## DIRECTIONS FOR THIS TASK
Please keep the images out and set down the data exactly as given.

## DATASET
---+---

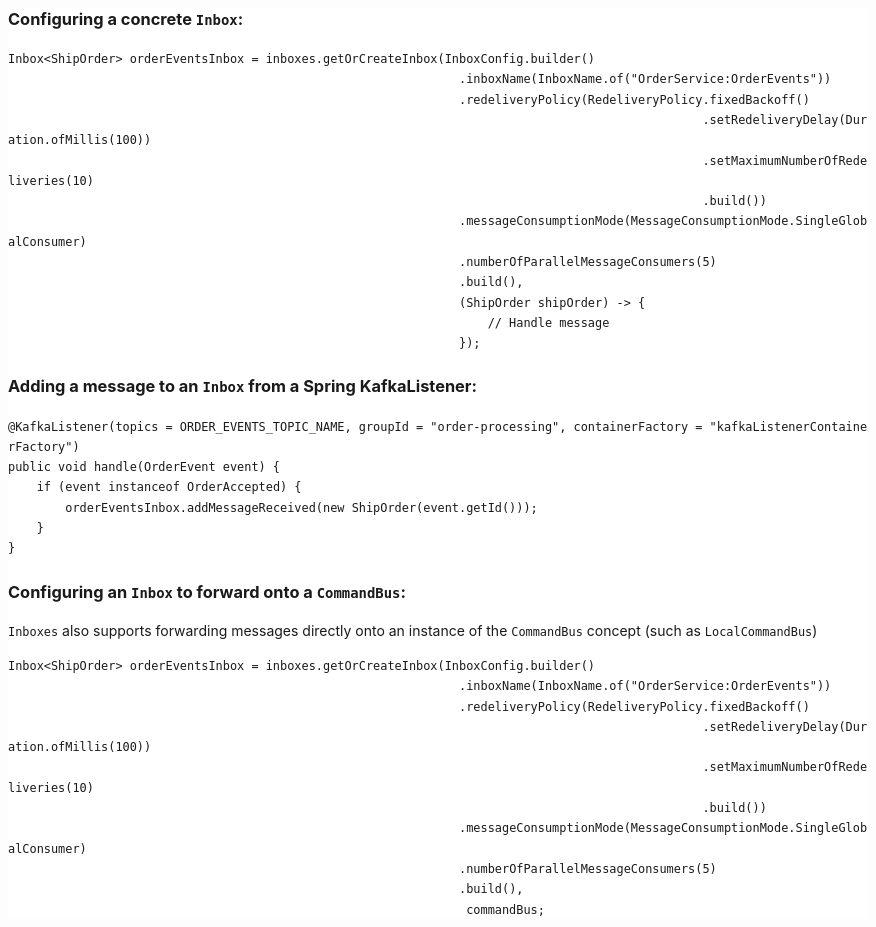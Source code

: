 ### Configuring a concrete `Inbox`:

```
Inbox<ShipOrder> orderEventsInbox = inboxes.getOrCreateInbox(InboxConfig.builder()
                                                               .inboxName(InboxName.of("OrderService:OrderEvents"))
                                                               .redeliveryPolicy(RedeliveryPolicy.fixedBackoff()
                                                                                                 .setRedeliveryDelay(Duration.ofMillis(100))
                                                                                                 .setMaximumNumberOfRedeliveries(10)
                                                                                                 .build())
                                                               .messageConsumptionMode(MessageConsumptionMode.SingleGlobalConsumer)
                                                               .numberOfParallelMessageConsumers(5)
                                                               .build(),
                                                               (ShipOrder shipOrder) -> {
                                                                   // Handle message
                                                               }); 
```

### Adding a message to an `Inbox` from a Spring KafkaListener:

```
@KafkaListener(topics = ORDER_EVENTS_TOPIC_NAME, groupId = "order-processing", containerFactory = "kafkaListenerContainerFactory")
public void handle(OrderEvent event) {
    if (event instanceof OrderAccepted) {
        orderEventsInbox.addMessageReceived(new ShipOrder(event.getId()));
    } 
}
```

### Configuring an `Inbox` to forward onto a `CommandBus`:

`Inboxes` also supports forwarding messages directly onto an instance of the `CommandBus` concept (such as `LocalCommandBus`)

```
Inbox<ShipOrder> orderEventsInbox = inboxes.getOrCreateInbox(InboxConfig.builder()
                                                               .inboxName(InboxName.of("OrderService:OrderEvents"))
                                                               .redeliveryPolicy(RedeliveryPolicy.fixedBackoff()
                                                                                                 .setRedeliveryDelay(Duration.ofMillis(100))
                                                                                                 .setMaximumNumberOfRedeliveries(10)
                                                                                                 .build())
                                                               .messageConsumptionMode(MessageConsumptionMode.SingleGlobalConsumer)
                                                               .numberOfParallelMessageConsumers(5)
                                                               .build(),
                                                                commandBus; 
```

---+---

## ANSWER TO THE PROBLEM
Source code

: ### Configuring a concrete `Inbox`:

```
Inbox<ShipOrder> orderEventsInbox = inboxes.getOrCreateInbox(InboxConfig.builder()
                                                               .inboxName(InboxName.of("OrderService:OrderEvents"))
                                                               .redeliveryPolicy(RedeliveryPolicy.fixedBackoff()
                                                                                                 .setRedeliveryDelay(Duration.ofMillis(100))
                                                                                                 .setMaximumNumberOfRedeliveries(10)
                                                                                                 .build())
                                                               .messageConsumptionMode(MessageConsumptionMode.SingleGlobalConsumer)
                                                               .numberOfParallelMessageConsumers(5)
                                                               .build(),
                                                               (ShipOrder shipOrder) -> {
                                                                   // Handle message
                                                               }); 
```

### Adding a message to an `Inbox` from a Spring KafkaListener:

```
@KafkaListener(topics = ORDER_EVENTS_TOPIC_NAME, groupId = "order-processing", containerFactory = "kafkaListenerContainerFactory")
public void handle(OrderEvent event) {
    if (event instanceof OrderAccepted) {
        orderEventsInbox.addMessageReceived(new ShipOrder(event.getId()));
    } 
}
```

### Configuring an `Inbox` to forward onto a `CommandBus`:

`Inboxes` also supports forwarding messages directly onto an instance of the `CommandBus` concept (such as `LocalCommandBus`)

```
Inbox<ShipOrder> orderEventsInbox = inboxes.getOrCreateInbox(InboxConfig.builder()
                                                               .inboxName(InboxName.of("OrderService:OrderEvents"))
                                                               .redeliveryPolicy(RedeliveryPolicy.fixedBackoff()
                                                                                                 .setRedeliveryDelay(Duration.ofMillis(100))
                                                                                                 .setMaximumNumberOfRedeliveries(10)
                                                                                                 .build())
                                                               .messageConsumptionMode(MessageConsumptionMode.SingleGlobalConsumer)
                                                               .numberOfParallelMessageConsumers(5)
                                                               .build(),
                                                                commandBus; 
```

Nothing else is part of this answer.